From the listing below, copy only the lines from the line that contains "今天，我们将用几枚硬币，向你解释量子计算机的基本原理。" to the line that contains "将上帝的硬币在指尖翻来覆去，", counting those two lines as part of the copy.

--- DATA FOR PROCESSING Enclosed Below ---

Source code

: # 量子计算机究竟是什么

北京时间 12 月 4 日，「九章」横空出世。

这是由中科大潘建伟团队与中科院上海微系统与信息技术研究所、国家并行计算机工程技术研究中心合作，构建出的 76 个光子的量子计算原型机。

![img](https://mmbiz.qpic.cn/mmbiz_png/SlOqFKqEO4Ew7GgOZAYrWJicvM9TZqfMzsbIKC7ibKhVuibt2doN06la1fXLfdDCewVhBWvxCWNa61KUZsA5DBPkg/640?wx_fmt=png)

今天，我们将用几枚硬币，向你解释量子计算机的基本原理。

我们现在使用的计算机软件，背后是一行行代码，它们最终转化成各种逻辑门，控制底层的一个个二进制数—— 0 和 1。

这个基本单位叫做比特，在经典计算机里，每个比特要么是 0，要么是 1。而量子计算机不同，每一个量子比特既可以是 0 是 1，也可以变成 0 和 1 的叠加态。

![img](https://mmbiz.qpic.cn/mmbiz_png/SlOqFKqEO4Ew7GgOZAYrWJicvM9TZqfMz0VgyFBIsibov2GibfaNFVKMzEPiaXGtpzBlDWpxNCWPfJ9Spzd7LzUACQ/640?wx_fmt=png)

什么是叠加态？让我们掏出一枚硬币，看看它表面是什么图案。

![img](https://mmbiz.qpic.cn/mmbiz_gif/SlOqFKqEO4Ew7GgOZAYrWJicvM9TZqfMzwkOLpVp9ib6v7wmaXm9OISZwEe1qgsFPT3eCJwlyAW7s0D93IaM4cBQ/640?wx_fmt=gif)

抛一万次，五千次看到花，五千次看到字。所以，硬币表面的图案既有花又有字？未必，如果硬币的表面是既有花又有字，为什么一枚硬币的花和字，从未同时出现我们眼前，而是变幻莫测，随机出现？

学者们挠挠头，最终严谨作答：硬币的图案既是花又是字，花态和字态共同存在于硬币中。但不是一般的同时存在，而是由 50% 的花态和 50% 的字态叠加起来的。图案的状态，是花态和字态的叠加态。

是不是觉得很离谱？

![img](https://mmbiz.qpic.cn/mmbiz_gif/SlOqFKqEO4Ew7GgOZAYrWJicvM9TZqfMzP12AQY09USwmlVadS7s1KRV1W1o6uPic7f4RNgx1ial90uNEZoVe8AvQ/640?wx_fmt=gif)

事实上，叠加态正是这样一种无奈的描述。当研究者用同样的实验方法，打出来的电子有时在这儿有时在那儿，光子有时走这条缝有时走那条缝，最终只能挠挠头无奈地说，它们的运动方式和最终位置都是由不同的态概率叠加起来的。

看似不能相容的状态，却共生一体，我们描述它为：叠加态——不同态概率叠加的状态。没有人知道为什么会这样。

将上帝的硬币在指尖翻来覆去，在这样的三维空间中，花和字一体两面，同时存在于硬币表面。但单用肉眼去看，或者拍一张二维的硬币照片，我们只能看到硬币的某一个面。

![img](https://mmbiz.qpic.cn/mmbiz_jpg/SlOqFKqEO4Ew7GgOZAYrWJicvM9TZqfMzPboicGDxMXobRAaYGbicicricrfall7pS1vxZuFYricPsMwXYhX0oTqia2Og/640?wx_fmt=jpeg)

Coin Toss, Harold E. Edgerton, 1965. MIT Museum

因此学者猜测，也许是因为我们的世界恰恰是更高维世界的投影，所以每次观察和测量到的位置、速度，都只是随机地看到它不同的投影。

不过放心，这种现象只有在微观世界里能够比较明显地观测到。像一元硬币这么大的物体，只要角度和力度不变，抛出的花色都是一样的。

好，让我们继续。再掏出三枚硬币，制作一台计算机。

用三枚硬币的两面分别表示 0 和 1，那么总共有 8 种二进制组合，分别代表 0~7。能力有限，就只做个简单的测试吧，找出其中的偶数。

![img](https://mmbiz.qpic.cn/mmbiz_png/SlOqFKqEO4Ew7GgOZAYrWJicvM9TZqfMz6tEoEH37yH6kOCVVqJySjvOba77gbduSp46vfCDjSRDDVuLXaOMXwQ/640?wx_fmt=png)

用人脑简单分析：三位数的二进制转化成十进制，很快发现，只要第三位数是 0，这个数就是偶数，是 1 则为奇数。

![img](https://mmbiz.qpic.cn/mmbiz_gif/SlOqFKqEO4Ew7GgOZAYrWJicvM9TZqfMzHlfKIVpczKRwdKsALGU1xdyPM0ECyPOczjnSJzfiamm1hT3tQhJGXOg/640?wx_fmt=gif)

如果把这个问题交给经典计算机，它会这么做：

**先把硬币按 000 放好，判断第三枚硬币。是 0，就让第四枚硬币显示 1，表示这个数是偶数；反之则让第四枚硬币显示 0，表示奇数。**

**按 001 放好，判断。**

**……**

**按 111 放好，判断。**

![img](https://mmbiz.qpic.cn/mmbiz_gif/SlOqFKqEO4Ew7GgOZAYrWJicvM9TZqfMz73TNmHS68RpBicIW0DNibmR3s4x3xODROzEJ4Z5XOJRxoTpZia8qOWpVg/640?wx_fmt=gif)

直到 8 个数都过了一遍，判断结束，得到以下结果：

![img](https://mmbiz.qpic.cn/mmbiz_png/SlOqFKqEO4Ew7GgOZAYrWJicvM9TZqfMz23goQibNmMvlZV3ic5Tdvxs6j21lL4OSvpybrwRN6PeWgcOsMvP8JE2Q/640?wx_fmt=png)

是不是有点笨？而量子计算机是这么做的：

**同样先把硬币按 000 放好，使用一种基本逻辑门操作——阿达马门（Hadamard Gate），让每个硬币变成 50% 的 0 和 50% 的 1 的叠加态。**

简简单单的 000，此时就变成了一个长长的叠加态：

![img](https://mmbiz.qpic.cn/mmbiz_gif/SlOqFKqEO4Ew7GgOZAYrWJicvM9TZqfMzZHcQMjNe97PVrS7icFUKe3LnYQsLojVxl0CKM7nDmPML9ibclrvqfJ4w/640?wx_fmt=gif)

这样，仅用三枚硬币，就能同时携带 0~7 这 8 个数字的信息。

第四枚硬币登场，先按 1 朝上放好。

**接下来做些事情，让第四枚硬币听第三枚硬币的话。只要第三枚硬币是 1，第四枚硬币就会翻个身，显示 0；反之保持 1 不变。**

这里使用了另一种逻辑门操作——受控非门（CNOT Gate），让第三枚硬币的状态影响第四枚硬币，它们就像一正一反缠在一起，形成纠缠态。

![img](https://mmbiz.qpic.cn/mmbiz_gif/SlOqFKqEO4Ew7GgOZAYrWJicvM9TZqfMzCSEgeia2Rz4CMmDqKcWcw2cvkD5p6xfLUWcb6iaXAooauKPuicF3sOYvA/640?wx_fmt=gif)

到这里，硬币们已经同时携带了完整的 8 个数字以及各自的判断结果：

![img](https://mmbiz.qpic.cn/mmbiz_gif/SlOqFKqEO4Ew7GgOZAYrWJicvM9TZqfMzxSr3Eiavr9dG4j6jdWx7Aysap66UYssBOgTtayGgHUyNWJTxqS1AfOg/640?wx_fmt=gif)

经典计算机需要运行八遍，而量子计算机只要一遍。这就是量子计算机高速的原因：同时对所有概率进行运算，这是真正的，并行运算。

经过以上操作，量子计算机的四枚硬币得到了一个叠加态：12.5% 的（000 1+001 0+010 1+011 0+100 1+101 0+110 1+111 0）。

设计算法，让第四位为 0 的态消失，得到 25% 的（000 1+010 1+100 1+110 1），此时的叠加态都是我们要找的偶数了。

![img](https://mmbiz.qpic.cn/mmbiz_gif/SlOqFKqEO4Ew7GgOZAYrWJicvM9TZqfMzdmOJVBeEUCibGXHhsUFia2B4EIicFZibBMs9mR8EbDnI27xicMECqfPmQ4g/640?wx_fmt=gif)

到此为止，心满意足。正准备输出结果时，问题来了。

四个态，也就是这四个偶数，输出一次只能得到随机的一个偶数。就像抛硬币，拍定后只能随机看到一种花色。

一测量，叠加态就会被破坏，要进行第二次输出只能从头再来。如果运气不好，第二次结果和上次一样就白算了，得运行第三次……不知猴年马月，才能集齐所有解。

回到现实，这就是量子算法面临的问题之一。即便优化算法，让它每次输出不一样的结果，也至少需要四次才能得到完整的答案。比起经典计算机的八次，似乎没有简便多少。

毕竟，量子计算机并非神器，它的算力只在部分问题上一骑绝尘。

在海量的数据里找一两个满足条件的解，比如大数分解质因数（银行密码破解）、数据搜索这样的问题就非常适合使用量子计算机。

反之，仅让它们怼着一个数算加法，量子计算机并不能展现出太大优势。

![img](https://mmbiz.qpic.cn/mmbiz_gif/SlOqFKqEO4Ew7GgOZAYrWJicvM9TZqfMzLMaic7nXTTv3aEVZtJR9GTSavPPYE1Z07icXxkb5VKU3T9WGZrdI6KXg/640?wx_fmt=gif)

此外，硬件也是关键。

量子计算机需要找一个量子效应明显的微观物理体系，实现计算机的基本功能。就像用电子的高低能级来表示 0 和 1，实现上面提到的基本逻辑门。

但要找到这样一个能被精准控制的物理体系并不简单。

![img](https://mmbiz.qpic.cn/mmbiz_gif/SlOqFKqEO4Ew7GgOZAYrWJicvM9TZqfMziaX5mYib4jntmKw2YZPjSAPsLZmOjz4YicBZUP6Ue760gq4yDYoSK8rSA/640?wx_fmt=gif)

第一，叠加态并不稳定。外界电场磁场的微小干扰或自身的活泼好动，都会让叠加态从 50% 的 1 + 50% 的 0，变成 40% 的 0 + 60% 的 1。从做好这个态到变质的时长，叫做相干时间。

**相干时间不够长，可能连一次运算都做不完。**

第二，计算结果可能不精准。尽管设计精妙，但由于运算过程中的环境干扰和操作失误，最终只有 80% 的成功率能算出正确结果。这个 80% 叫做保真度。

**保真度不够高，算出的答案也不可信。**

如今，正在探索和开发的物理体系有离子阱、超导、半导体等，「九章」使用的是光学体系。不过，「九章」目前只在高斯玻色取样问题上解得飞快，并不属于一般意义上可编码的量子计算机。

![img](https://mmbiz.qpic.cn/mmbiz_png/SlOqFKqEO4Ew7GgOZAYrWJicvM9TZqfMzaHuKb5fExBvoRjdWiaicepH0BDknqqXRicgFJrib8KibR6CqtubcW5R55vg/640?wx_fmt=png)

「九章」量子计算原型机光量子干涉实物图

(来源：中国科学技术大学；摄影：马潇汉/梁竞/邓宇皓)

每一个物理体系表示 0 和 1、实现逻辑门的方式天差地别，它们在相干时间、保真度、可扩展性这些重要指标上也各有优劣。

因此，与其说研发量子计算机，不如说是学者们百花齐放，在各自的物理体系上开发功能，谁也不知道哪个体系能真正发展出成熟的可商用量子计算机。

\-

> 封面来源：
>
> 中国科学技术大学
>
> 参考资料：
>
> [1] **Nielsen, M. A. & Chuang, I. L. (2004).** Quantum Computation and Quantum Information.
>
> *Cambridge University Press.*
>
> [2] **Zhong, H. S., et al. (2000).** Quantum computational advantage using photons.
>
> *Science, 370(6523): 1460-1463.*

--- End of Enclosed DATA FOR PROCESSING ---

— SOLUTION TO THE EXERCISE —
今天，我们将用几枚硬币，向你解释量子计算机的基本原理。

我们现在使用的计算机软件，背后是一行行代码，它们最终转化成各种逻辑门，控制底层的一个个二进制数—— 0 和 1。

这个基本单位叫做比特，在经典计算机里，每个比特要么是 0，要么是 1。而量子计算机不同，每一个量子比特既可以是 0 是 1，也可以变成 0 和 1 的叠加态。

![img](https://mmbiz.qpic.cn/mmbiz_png/SlOqFKqEO4Ew7GgOZAYrWJicvM9TZqfMz0VgyFBIsibov2GibfaNFVKMzEPiaXGtpzBlDWpxNCWPfJ9Spzd7LzUACQ/640?wx_fmt=png)

什么是叠加态？让我们掏出一枚硬币，看看它表面是什么图案。

![img](https://mmbiz.qpic.cn/mmbiz_gif/SlOqFKqEO4Ew7GgOZAYrWJicvM9TZqfMzwkOLpVp9ib6v7wmaXm9OISZwEe1qgsFPT3eCJwlyAW7s0D93IaM4cBQ/640?wx_fmt=gif)

抛一万次，五千次看到花，五千次看到字。所以，硬币表面的图案既有花又有字？未必，如果硬币的表面是既有花又有字，为什么一枚硬币的花和字，从未同时出现我们眼前，而是变幻莫测，随机出现？

学者们挠挠头，最终严谨作答：硬币的图案既是花又是字，花态和字态共同存在于硬币中。但不是一般的同时存在，而是由 50% 的花态和 50% 的字态叠加起来的。图案的状态，是花态和字态的叠加态。

是不是觉得很离谱？

![img](https://mmbiz.qpic.cn/mmbiz_gif/SlOqFKqEO4Ew7GgOZAYrWJicvM9TZqfMzP12AQY09USwmlVadS7s1KRV1W1o6uPic7f4RNgx1ial90uNEZoVe8AvQ/640?wx_fmt=gif)

事实上，叠加态正是这样一种无奈的描述。当研究者用同样的实验方法，打出来的电子有时在这儿有时在那儿，光子有时走这条缝有时走那条缝，最终只能挠挠头无奈地说，它们的运动方式和最终位置都是由不同的态概率叠加起来的。

看似不能相容的状态，却共生一体，我们描述它为：叠加态——不同态概率叠加的状态。没有人知道为什么会这样。

将上帝的硬币在指尖翻来覆去，在这样的三维空间中，花和字一体两面，同时存在于硬币表面。但单用肉眼去看，或者拍一张二维的硬币照片，我们只能看到硬币的某一个面。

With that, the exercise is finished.